Now is your ex-wife from this country or is she from Sweden?
I met my wife in Chicago. We divorced in 2000 but we're still good friends. She was flight attendant for United Airlines and I was a touring musician. After a while it was hard to coordinate a good relationship.
What are the differences between the scene in Chicago and the scene in Los Angeles?
Chicago is definitely better for the blues. It's to the blues what LA is to the movie industry. It's really that big, but at the same time, Chicago can get stuck in the blues a little too much and there are a lot of bands out there that play original rock n roll who have a hard time making it except SMASHING PUMPKINS.
When did you start the ANDY WALO GROUP?
I started it in 2002. I had a brief stint with a band called THE MAMA'S BOYS from Long Beach.
Who are the members of this band other than yourself?
It's me on guitar and vocals. In Los Angeles it's hard to nail down a band so I've got two or three sets of rhythm sections on hand.
Tell me about the CD LIVE YOUR LIFE. Is this your first or your second?
It's my second but it's the first official release of the ANDY WALO GROUP. My first CD was just a compilation of recordings that I made back in Chicago.

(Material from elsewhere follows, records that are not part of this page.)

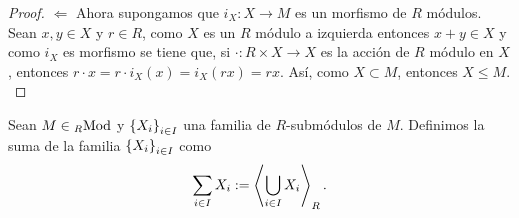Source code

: \documentclass{article}
\begin{document}
\begin{enumerate}[label=\textbf{Ej \arabic*.}]
\begin{proof}
			$\boxed{\Leftarrow}$ Ahora supongamos que  $i_X:X\longrightarrow M$ es un morfismo de $R$ módulos.\\
			
			Sean $x,y\in X$ y $r\in R$, como $X$ es un $R$ módulo a izquierda entonces $x+y\in X$ y como $i_X$ es morfismo
			se tiene que, si $\cdot: R\times X\longrightarrow X$ es la acción de $R$ módulo en $X$, entonces 
			$r\cdot x = r\cdot i_X(x) = i_X(rx)=rx $. Así, como $X\subset M$, entonces $X\leq M$.\\
		\end{proof}
		
		\begin{define}
			Sean $M\in\ringmod{R}{\text{Mod}}{l}$ y ${\left\{{X}_{i}\right\}}_{i\in I}$ una familia de $R$-submódulos de $M$. Definimos la suma de la familia ${\left\{{X}_{i}\right\}}_{i\in I}$ como
			\begin{equation*}
				\sum_{i\in I}X_i:=\left< \bigcup_{i\in I}X_i\right>_R.
			\end{equation*}
		\end{define}
		

\end{enumerate}
\end{document}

And you're working on a new one at the moment?
Yes. I've got twenty new songs and I'm trying to pick the best ten or eleven because I don't think that a CD should be more than that. I expect to have it done sometime this year.
(The conversation is interrupted by an incoming call)

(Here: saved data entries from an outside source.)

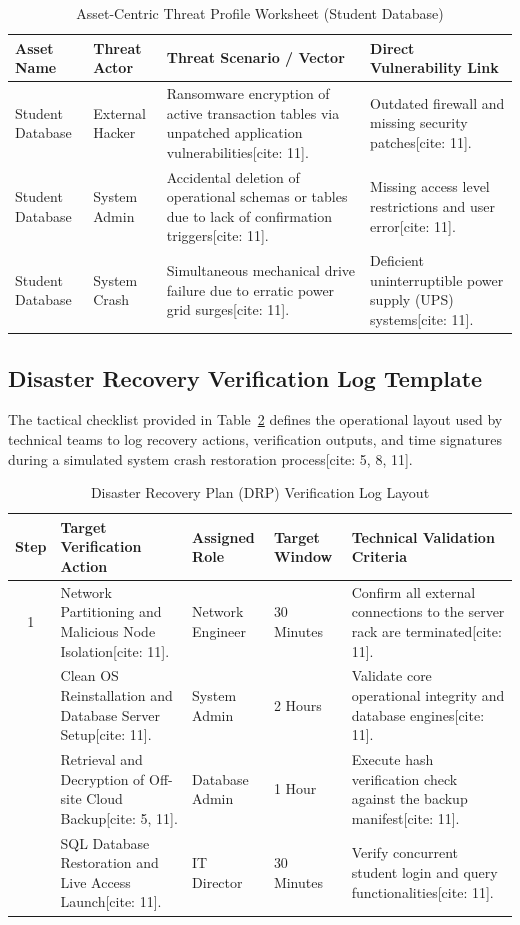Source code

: \documentclass[journal,onecolumn,12pt,twoside]{IEEEtran}
\begin{document}
	\begin{table}[htbp]
		\caption{Asset-Centric Threat Profile Worksheet (Student Database)}
		\label{tab:app_threat_worksheet}
		\centering
		\begin{tabular}{ll p{5cm} l}
			\toprule
			\textbf{Asset Name} & \textbf{Threat Actor} & \textbf{Threat Scenario / Vector} & \textbf{Direct Vulnerability Link} \\
			\midrule
			Student Database & External Hacker & Ransomware encryption of active transaction tables via unpatched application vulnerabilities[cite: 11]. & Outdated firewall and missing security patches[cite: 11]. \\
			\addlinespace
			Student Database & System Admin & Accidental deletion of operational schemas or tables due to lack of confirmation triggers[cite: 11]. & Missing access level restrictions and user error[cite: 11]. \\
			\addlinespace
			Student Database & System Crash & Simultaneous mechanical drive failure due to erratic power grid surges[cite: 11]. & Deficient uninterruptible power supply (UPS) systems[cite: 11]. \\
			\bottomrule
		\end{tabular}
	\end{table}
	
	\subsection{Disaster Recovery Verification Log Template}
	The tactical checklist provided in Table~\ref{tab:app_drp_log} defines the operational layout used by technical teams to log recovery actions, verification outputs, and time signatures during a simulated system crash restoration process[cite: 5, 8, 11].
	
	\begin{table}[htbp]
		\caption{Disaster Recovery Plan (DRP) Verification Log Layout}
		\label{tab:app_drp_log}
		\centering
		\begin{tabular}{c p{4cm} ll p{3.5cm}}
			\toprule
			\textbf{Step} & \textbf{Target Verification Action} & \textbf{Assigned Role} & \textbf{Target Window} & \textbf{Technical Validation Criteria} \\
			\midrule
			1 & Network Partitioning and Malicious Node Isolation[cite: 11]. & Network Engineer & 30 Minutes & Confirm all external connections to the server rack are terminated[cite: 11]. \\
			\addlinespace
			2 & Clean OS Reinstallation and Database Server Setup[cite: 11]. & System Admin & 2 Hours & Validate core operational integrity and database engines[cite: 11]. \\
			\addlinespace
			3 & Retrieval and Decryption of Off-site Cloud Backup[cite: 5, 11]. & Database Admin & 1 Hour & Execute hash verification check against the backup manifest[cite: 11]. \\
			\addlinespace
			4 & SQL Database Restoration and Live Access Launch[cite: 11]. & IT Director & 30 Minutes & Verify concurrent student login and query functionalities[cite: 11]. \\
			\bottomrule
		\end{tabular}
	\end{table}
	
\end{document}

I don't think I'm gonna answer that.
It's probably my neighbor wanting to me to watch AMERICAN IDOL with her.
Yeah. Don't answer that. This country is really turning into an AMERICAN IDOL culture.
I know it's frightening!
It's like a big Karaoke show. It's kind of disturbing the thought that you can vote in an artist
That's what is so frightening. This country can't even pick a president.
what we need is another show like - I can't think of what it was called but he had THE BEATLES and THE DOORS and -
THE ED SULLIVAN SHOW
Yeah. That guy had all of these great artists on his show and ti was live. It was all real.
There was another show back in the seventies.
Was it that DICK CLARK thing.
No, that was AMERICAN BANDSTAND. This other show was called MIDNIGHT SPECIAL. This was the days before MTV where you had all of these great bands playing live.
They should bring that back. I think that kids are really into rock n roll again. A lot of the shows that we do we've got these twenty two year old kids rocking out to what these guys in their 30's are playing. The last few years have changed for the better. I think it's cool to have a guitar again. So, I think there's hope.